I try to make an effort to keep my professional career distinct from my writing career. They really have nothing to do with each other, and I'm wary that the fluff I write at night will make it hard for some people to take me seriously during the daylight hours. For the same reason, I don't talk about this blog at work, and I don't invite professional colleagues out to the bars to watch me drink myself Pentecostal. It's safer that way.

So imagine my surprise a short time ago when I picked up the phone and, on the line, was an editor with a chain of weekly Manhattan community newspapers I deal with on a professional basis.

"What do you want?" I asked. "A quote? A lead? An ad?"

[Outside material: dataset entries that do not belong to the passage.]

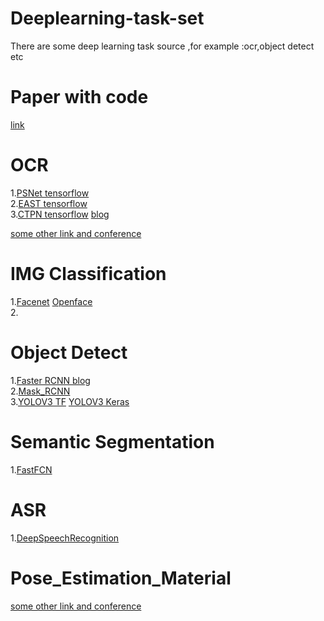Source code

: # Deeplearning-task-set
There are some deep learning task source ,for example :ocr,object detect etc 

# Paper with code  
[link](https://github.com/zziz/pwc)

# OCR
1.[PSNet  tensorflow](https://github.com/liuheng92/tensorflow_PSENet)  
2.[EAST   tensorflow](https://github.com/argman/EAST)  
3.[CTPN   tensorflow](https://github.com/piginzoo/ctpn) [blog](http://www.piginzoo.com/machine-learning/2019/04/24/ocr-notes#ctpn)    

[some other link and conference](https://blog.csdn.net/minstyrain/article/details/82313556)  


# IMG Classification
1.[Facenet](https://github.com/davidsandberg/facenet)     [Openface](https://github.com/cmusatyalab/openface)  
2.



# Object Detect
1.[Faster RCNN ](https://github.com/endernewton/tf-faster-rcnn)   [blog](https://zhuanlan.zhihu.com/p/31426458)  
2.[Mask_RCNN](https://github.com/JYongSmile/Mask_RCNN)  
3.[YOLOV3 TF](https://github.com/YunYang1994/tensorflow-yolov3) [YOLOV3 Keras](https://github.com/qqwweee/keras-yolo3)  


# Semantic Segmentation
1.[FastFCN](https://github.com/wuhuikai/FastFCN)  



# ASR
1.[DeepSpeechRecognition](https://github.com/JYongSmile/DeepSpeechRecognition)  


# Pose_Estimation_Material
[some other link and conference](https://blog.csdn.net/Barry_J/article/details/94432865)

"No. I want to see if you're willing to be interviewed about your novel for our Gay Pride issue."

[Insert sound of Rob dropping phone to ground here]


When The Night We Met was published, shortly after I started this job, I fully expected to inadvertently out myself as a writer. It didn't happen, though, and the possibility vanished from my mind... until now.

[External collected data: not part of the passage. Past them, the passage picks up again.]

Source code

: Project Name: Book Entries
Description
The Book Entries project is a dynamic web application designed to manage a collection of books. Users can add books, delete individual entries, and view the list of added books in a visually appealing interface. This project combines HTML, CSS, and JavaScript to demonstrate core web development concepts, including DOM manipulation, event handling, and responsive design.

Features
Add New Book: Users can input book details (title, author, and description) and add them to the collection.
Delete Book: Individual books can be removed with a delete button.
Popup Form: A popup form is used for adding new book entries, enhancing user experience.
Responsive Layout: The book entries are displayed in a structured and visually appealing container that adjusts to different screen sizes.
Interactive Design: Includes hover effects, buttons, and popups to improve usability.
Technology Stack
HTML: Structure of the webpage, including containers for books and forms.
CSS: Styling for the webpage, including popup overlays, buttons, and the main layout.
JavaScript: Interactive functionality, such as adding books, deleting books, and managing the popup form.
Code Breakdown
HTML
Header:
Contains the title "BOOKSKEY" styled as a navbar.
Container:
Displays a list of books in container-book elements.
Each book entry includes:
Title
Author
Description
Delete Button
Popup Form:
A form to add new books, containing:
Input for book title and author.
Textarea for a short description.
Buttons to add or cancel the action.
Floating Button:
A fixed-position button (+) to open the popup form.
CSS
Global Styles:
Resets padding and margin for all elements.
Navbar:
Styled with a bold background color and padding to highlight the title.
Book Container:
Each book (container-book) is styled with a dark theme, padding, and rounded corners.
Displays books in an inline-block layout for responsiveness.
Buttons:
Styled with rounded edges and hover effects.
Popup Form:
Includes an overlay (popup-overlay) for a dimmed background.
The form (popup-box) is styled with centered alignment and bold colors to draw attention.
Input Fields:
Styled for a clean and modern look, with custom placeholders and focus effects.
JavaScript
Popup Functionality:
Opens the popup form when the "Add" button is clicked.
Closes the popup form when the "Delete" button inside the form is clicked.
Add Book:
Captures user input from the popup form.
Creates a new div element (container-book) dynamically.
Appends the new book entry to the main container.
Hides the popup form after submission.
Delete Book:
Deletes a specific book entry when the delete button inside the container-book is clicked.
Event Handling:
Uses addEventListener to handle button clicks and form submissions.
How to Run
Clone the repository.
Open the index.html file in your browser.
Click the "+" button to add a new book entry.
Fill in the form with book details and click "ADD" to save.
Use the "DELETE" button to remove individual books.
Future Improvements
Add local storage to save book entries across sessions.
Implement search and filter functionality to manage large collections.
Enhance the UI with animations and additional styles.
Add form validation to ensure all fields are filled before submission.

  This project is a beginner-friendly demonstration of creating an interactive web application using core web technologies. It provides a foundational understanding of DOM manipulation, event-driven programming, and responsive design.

I really don't know why I'm surprised. I do everything as 'Rob Byrnes' -- I don't even use 'Robert,' except on legal and financial documents -- so it's not as if I'm being the least bit circumspect. In fact, it's strange that I've never found any evidence that my professional colleagues have even Googled me. Very strange. I mean, I've Googled all of them. Several times.

Don't get me wrong: it's a good thing, and I'm glad the intrepid editor was clever enough to put two and two together. Yes, it's a surprise, but now that I've held this job for 27 months, I don't think the book alone will give me the reputation of being a light-weight. I survived getting highlights without alarming my Board of Directors, so I think I'm pretty secure.

Anyway, the interview is at 3:00 tomorrow afternoon. I'll say nice things about all of you. Promise.